> **TO DO**: Each line of the listing, apart from the pictures, is to be printed exactly.

> **DATA UNDER STUDY**:
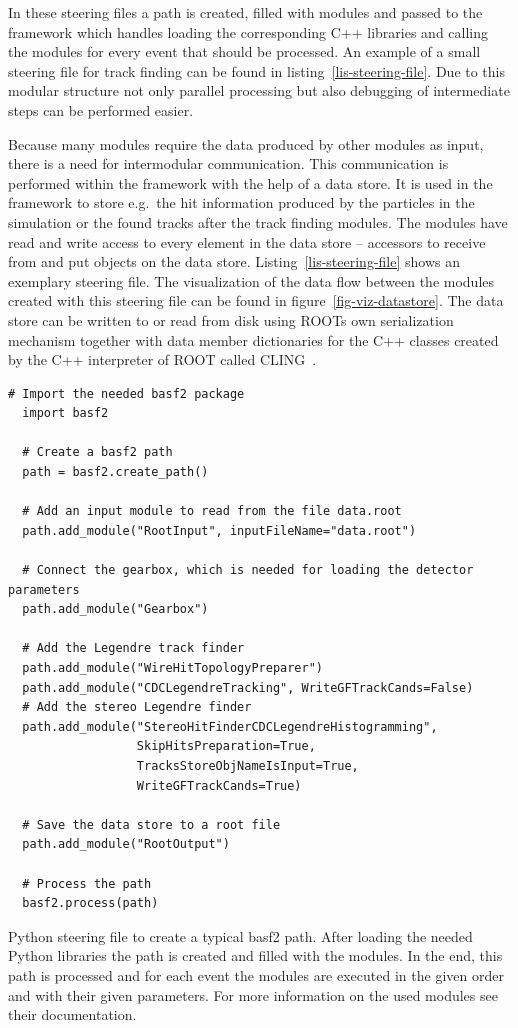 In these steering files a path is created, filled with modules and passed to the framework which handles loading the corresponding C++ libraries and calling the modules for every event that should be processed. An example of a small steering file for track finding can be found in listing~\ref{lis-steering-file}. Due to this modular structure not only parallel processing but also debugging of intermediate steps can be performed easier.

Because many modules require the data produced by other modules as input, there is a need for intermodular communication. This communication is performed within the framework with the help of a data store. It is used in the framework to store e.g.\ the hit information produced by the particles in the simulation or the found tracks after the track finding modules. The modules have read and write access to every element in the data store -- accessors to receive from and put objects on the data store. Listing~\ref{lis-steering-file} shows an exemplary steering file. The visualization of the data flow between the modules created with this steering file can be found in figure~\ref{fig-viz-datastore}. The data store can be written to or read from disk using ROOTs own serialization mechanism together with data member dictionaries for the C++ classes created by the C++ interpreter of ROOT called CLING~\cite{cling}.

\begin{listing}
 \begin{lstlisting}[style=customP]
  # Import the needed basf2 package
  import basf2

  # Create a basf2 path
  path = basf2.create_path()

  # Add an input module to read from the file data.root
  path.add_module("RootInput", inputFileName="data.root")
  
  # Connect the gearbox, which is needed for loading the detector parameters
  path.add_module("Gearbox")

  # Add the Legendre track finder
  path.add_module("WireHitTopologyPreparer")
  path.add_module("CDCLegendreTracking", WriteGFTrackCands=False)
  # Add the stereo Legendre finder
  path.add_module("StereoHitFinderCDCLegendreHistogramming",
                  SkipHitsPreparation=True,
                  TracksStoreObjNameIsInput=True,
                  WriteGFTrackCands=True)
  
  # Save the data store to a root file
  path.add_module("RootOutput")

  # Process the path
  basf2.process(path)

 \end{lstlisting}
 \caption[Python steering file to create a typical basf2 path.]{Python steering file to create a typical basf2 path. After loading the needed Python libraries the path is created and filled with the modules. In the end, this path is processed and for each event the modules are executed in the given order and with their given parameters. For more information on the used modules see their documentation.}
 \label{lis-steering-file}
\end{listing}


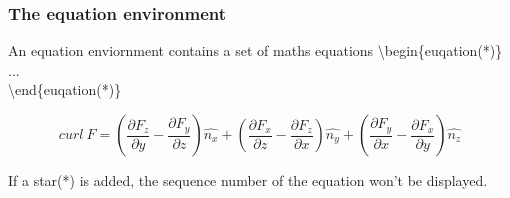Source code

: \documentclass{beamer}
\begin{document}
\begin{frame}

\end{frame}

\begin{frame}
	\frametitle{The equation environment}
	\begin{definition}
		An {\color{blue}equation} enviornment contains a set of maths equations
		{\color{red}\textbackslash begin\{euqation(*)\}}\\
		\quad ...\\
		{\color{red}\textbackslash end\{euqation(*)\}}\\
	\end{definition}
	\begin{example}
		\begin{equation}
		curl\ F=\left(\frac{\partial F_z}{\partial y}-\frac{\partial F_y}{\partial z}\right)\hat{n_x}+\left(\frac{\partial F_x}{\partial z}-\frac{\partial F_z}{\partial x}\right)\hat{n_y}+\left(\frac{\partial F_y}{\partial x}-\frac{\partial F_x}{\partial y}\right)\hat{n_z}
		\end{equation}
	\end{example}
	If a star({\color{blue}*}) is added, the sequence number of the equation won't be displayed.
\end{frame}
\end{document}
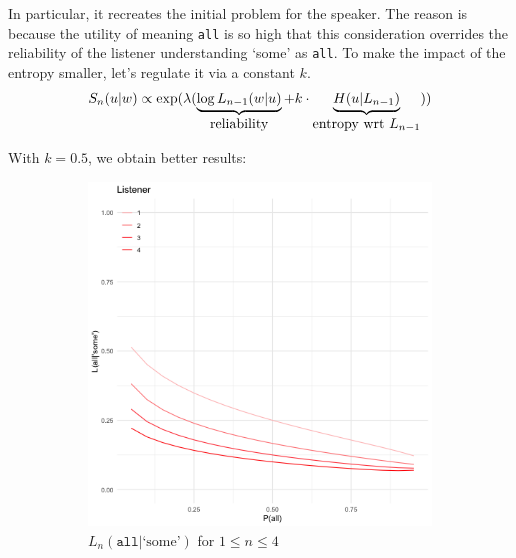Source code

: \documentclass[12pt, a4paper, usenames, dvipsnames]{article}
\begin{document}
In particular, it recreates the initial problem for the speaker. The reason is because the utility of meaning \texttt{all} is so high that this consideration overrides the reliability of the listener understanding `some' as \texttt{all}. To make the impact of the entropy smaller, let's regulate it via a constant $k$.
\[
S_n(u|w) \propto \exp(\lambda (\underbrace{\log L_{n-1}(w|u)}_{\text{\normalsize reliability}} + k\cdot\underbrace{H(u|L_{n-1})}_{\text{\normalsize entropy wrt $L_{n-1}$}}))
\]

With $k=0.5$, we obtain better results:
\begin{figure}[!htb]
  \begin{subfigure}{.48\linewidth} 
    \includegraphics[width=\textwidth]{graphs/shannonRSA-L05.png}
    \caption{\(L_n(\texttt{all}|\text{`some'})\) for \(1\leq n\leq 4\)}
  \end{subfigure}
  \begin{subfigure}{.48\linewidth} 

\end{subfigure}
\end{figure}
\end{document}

> **SOLUTION BELOW**:
 In these steering files a path is created, filled with modules and passed to the framework which handles loading the corresponding C++ libraries and calling the modules for every event that should be processed. An example of a small steering file for track finding can be found in listing~\ref{lis-steering-file}. Due to this modular structure not only parallel processing but also debugging of intermediate steps can be performed easier.

Because many modules require the data produced by other modules as input, there is a need for intermodular communication. This communication is performed within the framework with the help of a data store. It is used in the framework to store e.g.\ the hit information produced by the particles in the simulation or the found tracks after the track finding modules. The modules have read and write access to every element in the data store -- accessors to receive from and put objects on the data store. Listing~\ref{lis-steering-file} shows an exemplary steering file. The visualization of the data flow between the modules created with this steering file can be found in figure~\ref{fig-viz-datastore}. The data store can be written to or read from disk using ROOTs own serialization mechanism together with data member dictionaries for the C++ classes created by the C++ interpreter of ROOT called CLING~\cite{cling}.

\begin{listing}
 \begin{lstlisting}[style=customP]
  # Import the needed basf2 package
  import basf2

  # Create a basf2 path
  path = basf2.create_path()

  # Add an input module to read from the file data.root
  path.add_module("RootInput", inputFileName="data.root")
  
  # Connect the gearbox, which is needed for loading the detector parameters
  path.add_module("Gearbox")

  # Add the Legendre track finder
  path.add_module("WireHitTopologyPreparer")
  path.add_module("CDCLegendreTracking", WriteGFTrackCands=False)
  # Add the stereo Legendre finder
  path.add_module("StereoHitFinderCDCLegendreHistogramming",
                  SkipHitsPreparation=True,
                  TracksStoreObjNameIsInput=True,
                  WriteGFTrackCands=True)
  
  # Save the data store to a root file
  path.add_module("RootOutput")

  # Process the path
  basf2.process(path)

 \end{lstlisting}
 \caption[Python steering file to create a typical basf2 path.]{Python steering file to create a typical basf2 path. After loading the needed Python libraries the path is created and filled with the modules. In the end, this path is processed and for each event the modules are executed in the given order and with their given parameters. For more information on the used modules see their documentation.}
 \label{lis-steering-file}
\end{listing}


Source code

: \documentclass{beamer}
\begin{document}
\begin{frame}

\end{frame}

\begin{frame}
	\frametitle{The equation environment}
	\begin{definition}
		An {\color{blue}equation} enviornment contains a set of maths equations
		{\color{red}\textbackslash begin\{euqation(*)\}}\\
		\quad ...\\
		{\color{red}\textbackslash end\{euqation(*)\}}\\
	\end{definition}
	\begin{example}
		\begin{equation}
		curl\ F=\left(\frac{\partial F_z}{\partial y}-\frac{\partial F_y}{\partial z}\right)\hat{n_x}+\left(\frac{\partial F_x}{\partial z}-\frac{\partial F_z}{\partial x}\right)\hat{n_y}+\left(\frac{\partial F_y}{\partial x}-\frac{\partial F_x}{\partial y}\right)\hat{n_z}
		\end{equation}
	\end{example}
	If a star({\color{blue}*}) is added, the sequence number of the equation won't be displayed.
\end{frame}
\end{document}
Source code

: \documentclass[12pt, a4paper, usenames, dvipsnames]{article}
\begin{document}
In particular, it recreates the initial problem for the speaker. The reason is because the utility of meaning \texttt{all} is so high that this consideration overrides the reliability of the listener understanding `some' as \texttt{all}. To make the impact of the entropy smaller, let's regulate it via a constant $k$.
\[
S_n(u|w) \propto \exp(\lambda (\underbrace{\log L_{n-1}(w|u)}_{\text{\normalsize reliability}} + k\cdot\underbrace{H(u|L_{n-1})}_{\text{\normalsize entropy wrt $L_{n-1}$}}))
\]

With $k=0.5$, we obtain better results:
\begin{figure}[!htb]
  \begin{subfigure}{.48\linewidth} 
    \includegraphics[width=\textwidth]{graphs/shannonRSA-L05.png}
    \caption{\(L_n(\texttt{all}|\text{`some'})\) for \(1\leq n\leq 4\)}
  \end{subfigure}
  \begin{subfigure}{.48\linewidth} 

\end{subfigure}
\end{figure}
\end{document}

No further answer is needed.